Show all the lines in the data below that include the word "returns".

*** INPUT FOR THIS TASK ***

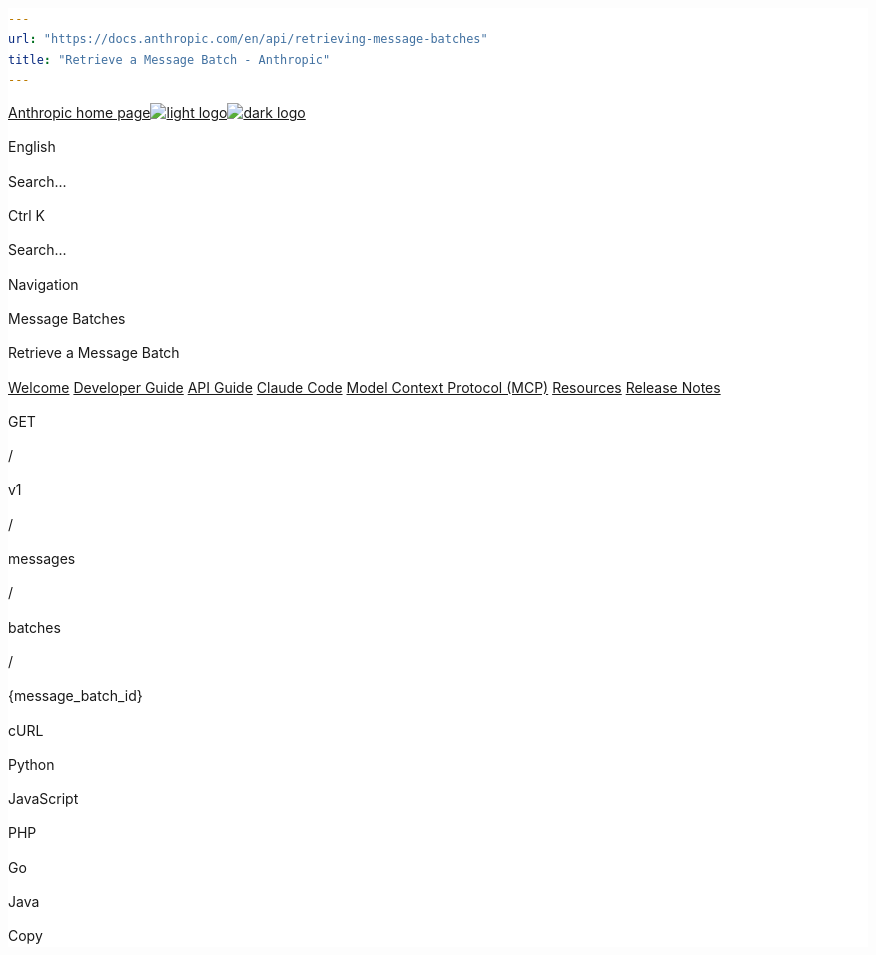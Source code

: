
 ```yaml
---
url: "https://docs.anthropic.com/en/api/retrieving-message-batches"
title: "Retrieve a Message Batch - Anthropic"
---
```


[Anthropic home page![light logo](https://mintlify.s3.us-west-1.amazonaws.com/anthropic/logo/light.svg)![dark logo](https://mintlify.s3.us-west-1.amazonaws.com/anthropic/logo/dark.svg)](https://docs.anthropic.com/)

English

Search...

Ctrl K

Search...

Navigation

Message Batches

Retrieve a Message Batch

[Welcome](https://docs.anthropic.com/en/home) [Developer Guide](https://docs.anthropic.com/en/docs/intro) [API Guide](https://docs.anthropic.com/en/api/overview) [Claude Code](https://docs.anthropic.com/en/docs/claude-code/overview) [Model Context Protocol (MCP)](https://docs.anthropic.com/en/docs/mcp) [Resources](https://docs.anthropic.com/en/resources/overview) [Release Notes](https://docs.anthropic.com/en/release-notes/overview)

GET

/

v1

/

messages

/

batches

/

{message\_batch\_id}

cURL

Python

JavaScript

PHP

Go

Java

Copy
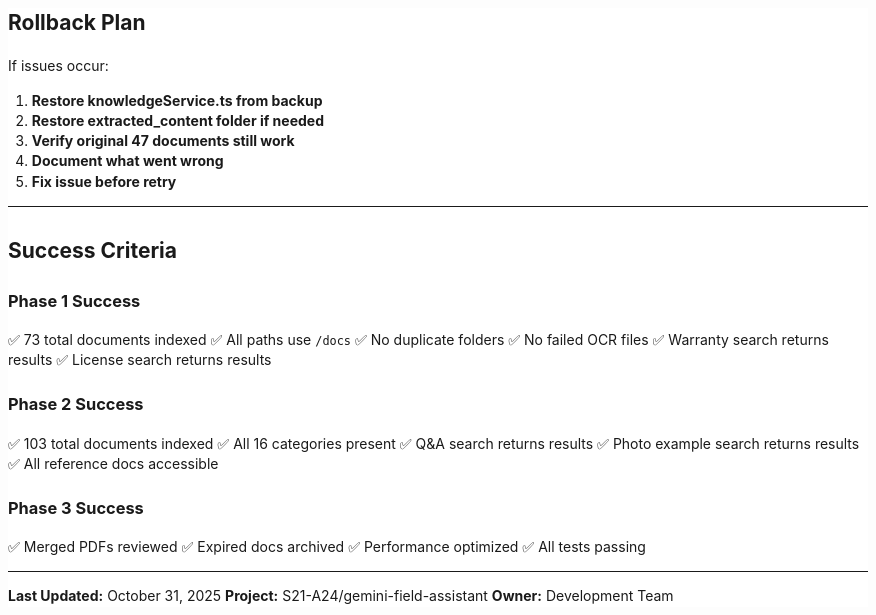 
## Rollback Plan

If issues occur:

1. **Restore knowledgeService.ts from backup**
2. **Restore extracted_content folder if needed**
3. **Verify original 47 documents still work**
4. **Document what went wrong**
5. **Fix issue before retry**

---

## Success Criteria

### Phase 1 Success
✅ 73 total documents indexed
✅ All paths use `/docs`
✅ No duplicate folders
✅ No failed OCR files
✅ Warranty search returns results
✅ License search returns results

### Phase 2 Success
✅ 103 total documents indexed
✅ All 16 categories present
✅ Q&A search returns results
✅ Photo example search returns results
✅ All reference docs accessible

### Phase 3 Success
✅ Merged PDFs reviewed
✅ Expired docs archived
✅ Performance optimized
✅ All tests passing

---

**Last Updated:** October 31, 2025
**Project:** S21-A24/gemini-field-assistant
**Owner:** Development Team

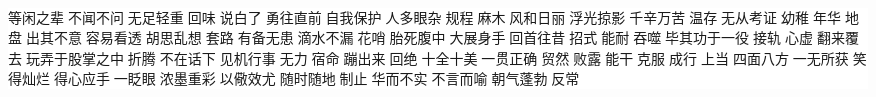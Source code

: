 等闲之辈
不闻不问
无足轻重
回味
说白了
勇往直前
自我保护
人多眼杂
规程
麻木
风和日丽
浮光掠影
千辛万苦
温存
无从考证
幼稚
年华
地盘
出其不意
容易看透
胡思乱想
套路
有备无患
滴水不漏
花哨
胎死腹中
大展身手
回首往昔
招式
能耐
吞噬
毕其功于一役
接轨
心虚
翻来覆去
玩弄于股掌之中
折腾
不在话下
见机行事
无力
宿命
蹦出来
回绝
十全十美
一贯正确
贸然
败露
能干
克服
成行
上当
四面八方
一无所获
笑得灿烂
得心应手
一眨眼
浓墨重彩
以儆效尤
随时随地
制止
华而不实
不言而喻
朝气蓬勃
反常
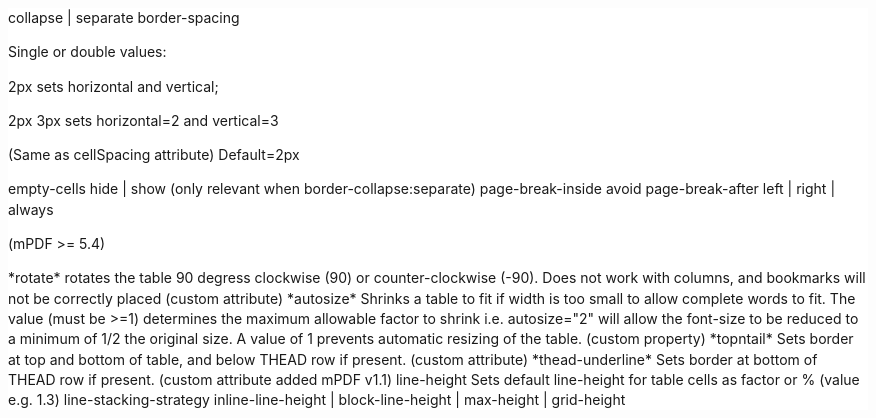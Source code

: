 <td>collapse | separate</td>
</tr>
<tr>
<td>border-spacing</td>
<td>
<p>Single or double values:</p>
<p>2px sets horizontal and vertical;</p>
<p>2px 3px sets horizontal=2 and vertical=3</p>
<p>(Same as cellSpacing attribute) Default=2px</p>
</td>
</tr>
<tr>
<td>empty-cells</td>
<td>hide | show (only relevant when border-collapse:separate)</td>
</tr>
<tr>
<td>page-break-inside</td>
<td>avoid</td>
</tr>
<tr>
<td>page-break-after</td>
<td>left | right | always

(mPDF &gt;= 5.4)</td>
</tr>
<tr>
<td>*rotate*</td>
<td>rotates the table 90 degress clockwise (90) or counter-clockwise (-90). Does not work with columns, and bookmarks will not be correctly placed (custom attribute)</td>
</tr>
<tr>
<td>*autosize*</td>
<td>Shrinks a table to fit if width is too small to allow complete words to fit. The value (must be &gt;=1) determines the maximum allowable factor to shrink i.e. autosize="2" will allow the font-size to be reduced to a minimum of 1/2 the original size. A value of 1 prevents automatic resizing of the table. (custom property)</td>
</tr>
<tr>
<td>*topntail*</td>
<td>Sets border at top and bottom of table, and below THEAD row if present. (custom attribute)</td>
</tr>
<tr>
<td>*thead-underline*</td>
<td>Sets border at bottom of THEAD row if present. (custom attribute added mPDF v1.1)</td>
</tr>
<tr>
<td>line-height</td>
<td>Sets default line-height for table cells as factor or % (value e.g. 1.3)</td>
</tr>
<tr>
<td>line-stacking-strategy</td>
<td>inline-line-height | block-line-height | max-height | grid-height
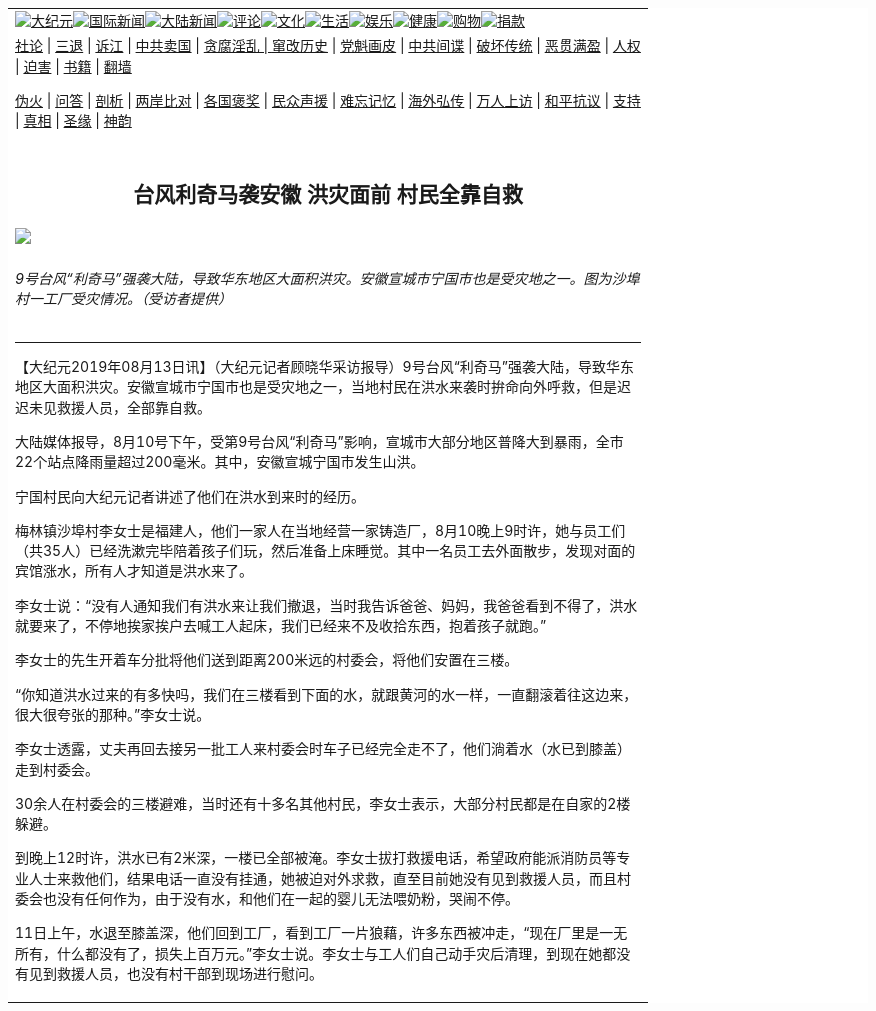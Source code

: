 <a name="1" id="1" target="_blank"></a><span id="1"></span>
<table border="0"><tr><td colspan="2" VALIGN=TOP><a href="https://github.com/woywz155/djy/blob/master/gb/nsc413.md#1"><img src="https://raw.githubusercontent.com/woywz155/www/master/t/djy/1.jpg" title="大纪元"></a><a href="https://github.com/woywz155/djy/blob/master/gb/n24hr.md#1"><img src="https://raw.githubusercontent.com/woywz155/www/master/t/djy/3.jpg" title="国际新闻"></a><a href="https://github.com/woywz155/djy/blob/master/gb/nsc413.md#1"><img src="https://raw.githubusercontent.com/woywz155/www/master/t/djy/4.jpg" title="大陆新闻"></a><a href="https://github.com/woywz155/djy/blob/master/gb/news392.md#1"><img src="https://raw.githubusercontent.com/woywz155/www/master/t/djy/5.jpg" title="评论"></a><a href="https://github.com/woywz155/djy/blob/master/gb/news2007.md#1"><img src="https://raw.githubusercontent.com/woywz155/www/master/t/djy/6.jpg" title="文化"></a><a href="https://github.com/woywz155/djy/blob/master/gb/news2008.md#1"><img src="https://raw.githubusercontent.com/woywz155/www/master/t/djy/7.jpg" title="生活"></a><a href="https://github.com/woywz155/djy/blob/master/gb/ncyule.md#1"><img src="https://raw.githubusercontent.com/woywz155/www/master/t/djy/8.jpg" title="娱乐"></a><a href="https://github.com/woywz155/djy/blob/master/gb/nsc1002.md#1"><img src="https://raw.githubusercontent.com/woywz155/www/master/t/djy/9.jpg" title="健康"><a href="https://www.youlucky.com"><img src="https://raw.githubusercontent.com/woywz155/www/master/t/djy/10.jpg" title="购物"></a><a href="https://www.supportepoch.org/donation?utm_medium=epochtimes&utm_source=referral&utm_campaign=donate_button_djyhomepage"><img src="https://raw.githubusercontent.com/woywz155/www/master/t/djy/12.jpg" title="捐款"></a></td></tr>
<tr><td colspan="2" VALIGN=TOP><a target="_blank" href="https://git.io/fjCRf">社论</a> | <a target="_blank" href="https://github.com/woywz155/djy/blob/master/gb/nf5657.md#1">三退</a> | <a target="_blank" href="https://github.com/woywz155/djy/blob/master/gb/nf6123.md#1">诉江</a> | <a target="_blank" href="https://github.com/woywz155/djy/blob/master/gb/nf1176117.md#1">中共卖国</a> | <a target="_blank" href="https://github.com/woywz155/djy/blob/master/gb/nf5773.md#1">贪腐淫乱 | <a target="_blank" href="https://github.com/woywz155/djy/blob/master/gb/nf1176115.md#1">窜改历史</a> | <a target="_blank" href="https://github.com/woywz155/djy/blob/master/gb/nf1176107.md#1">党魁画皮</a> | <a target="_blank" href="https://github.com/woywz155/djy/blob/master/gb/nf1320400.md#1">中共间谍</a> | <a target="_blank" href="https://github.com/woywz155/djy/blob/master/gb/nf1176114.md#1">破坏传统</a> | <a target="_blank" href="https://github.com/woywz155/djy/blob/master/gb/nf5287.md#1">恶贯满盈</a> | <a target="_blank" href="https://github.com/woywz155/djy/blob/master/gb/ncid278.md#1">人权</a> | <a target="_blank" href="https://github.com/woywz155/djy/blob/master/gb/nf1176111.md#1">迫害</a> | <a target="_blank" href="https://github.com/woywz155/djy/blob/master/gb/nf1235328.md#1">书籍</a> | <a target="_blank" href="https://github.com/woywz155/www/blob/master/README.md?zsrh#1">翻墙</a></p><p><a target="_blank" href="https://github.com/woywz155/djy/blob/master/gb/nf5562.md#1">伪火</a> | <a target="_blank" href="https://github.com/woywz155/djy/blob/master/gb/nf4378.md#1">问答</a> | <a target="_blank" href="https://github.com/woywz155/djy/blob/master/gb/nf5792.md#1">剖析</a> | <a target="_blank" href="https://github.com/woywz155/djy/blob/master/gb/nf5735.md#1">两岸比对</a> | <a target="_blank" href="https://github.com/woywz155/djy/blob/master/gb/nf6119.md#1">各国褒奖</a> | <a target="_blank" href="https://github.com/woywz155/djy/blob/master/gb/nf6120.md#1">民众声援</a> | <a target="_blank" href="https://github.com/woywz155/djy/blob/master/gb/nf1188594.md#1">难忘记忆</a> | <a target="_blank" href="https://github.com/woywz155/djy/blob/master/gb/nf3180.md#1">海外弘传</a> | <a target="_blank" href="https://github.com/woywz155/djy/blob/master/gb/nf5410.md#1">万人上访</a> | <a target="_blank" href="https://github.com/woywz155/ntdtv/blob/master/gb/prog1530_1.md#1">和平抗议</a> | <a target="_blank" href="https://github.com/woywz155/djy/blob/master/gb/nf4386.md#1">支持</a> | <a target="_blank" href="https://github.com/woywz155/djy/blob/master/gb/nf4389.md#1">真相</a> | <a target="_blank" href="https://github.com/woywz155/djy/blob/master/gb/nf5790.md#1">圣缘</a> | <a target="_blank" href="https://github.com/woywz155/djy/blob/master/gb/nf4786.md#1">神韵</a></td></tr>
<tr><td VALIGN=TOP width="626"><h2 align=center>台风利奇马袭安徽 洪灾面前 村民全靠自救</h2>
<img src="http://i.epochtimes.com/assets/uploads/2019/08/IMG_7831-600x400.jpg" />
<h6>9号台风“利奇马”强袭大陆，导致华东地区大面积洪灾。安徽宣城市宁国市也是受灾地之一。图为沙埠村一工厂受灾情况。（受访者提供）
</h6>
<hr>
<p>【大纪元2019年08月13日讯】（大纪元记者顾晓华采访报导）9号台风“利奇马”强袭大陆，导致华东地区大面积洪灾。安徽宣城市宁国市也是受灾地之一，当地村民在洪水来袭时拚命向外呼救，但是迟迟未见救援人员，全部靠自救。</p>
<p>大陆媒体报导，8月10号下午，受第9号台风“利奇马”影响，宣城市大部分地区普降大到暴雨，全市22个站点降雨量超过200毫米。其中，安徽宣城宁国市发生山洪。</p>
<p>宁国村民向大纪元记者讲述了他们在洪水到来时的经历。</p>
<p>梅林镇沙埠村李女士是福建人，他们一家人在当地经营一家铸造厂，8月10晚上9时许，她与员工们（共35人）已经洗漱完毕陪着孩子们玩，然后准备上床睡觉。其中一名员工去外面散步，发现对面的宾馆涨水，所有人才知道是洪水来了。</p>
<p>李女士说：“没有人通知我们有洪水来让我们撤退，当时我告诉爸爸、妈妈，我爸爸看到不得了，洪水就要来了，不停地挨家挨户去喊工人起床，我们已经来不及收拾东西，抱着孩子就跑。”</p>
<p>李女士的先生开着车分批将他们送到距离200米远的村委会，将他们安置在三楼。</p>
<p>“你知道洪水过来的有多快吗，我们在三楼看到下面的水，就跟黄河的水一样，一直翻滚着往这边来，很大很夸张的那种。”李女士说。</p>
<p>李女士透露，丈夫再回去接另一批工人来村委会时车子已经完全走不了，他们淌着水（水已到膝盖）走到村委会。</p>
<p>30余人在村委会的三楼避难，当时还有十多名其他村民，李女士表示，大部分村民都是在自家的2楼躲避。</p>
<p>到晚上12时许，洪水已有2米深，一楼已全部被淹。李女士拔打救援电话，希望政府能派消防员等专业人士来救他们，结果电话一直没有挂通，她被迫对外求救，直至目前她没有见到救援人员，而且村委会也没有任何作为，由于没有水，和他们在一起的婴儿无法喂奶粉，哭闹不停。</p>
<p>11日上午，水退至膝盖深，他们回到工厂，看到工厂一片狼藉，许多东西被冲走，“现在厂里是一无所有，什么都没有了，损失上百万元。”李女士说。李女士与工人们自己动手灾后清理，到现在她都没有见到救援人员，也没有村干部到现场进行慰问。</p>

*** End of INPUT FOR THIS TASK ***

▸ **SOLUTION TO THIS TASK**:
✅ Warranty search returns results
✅ License search returns results
✅ Q&A search returns results
✅ Photo example search returns results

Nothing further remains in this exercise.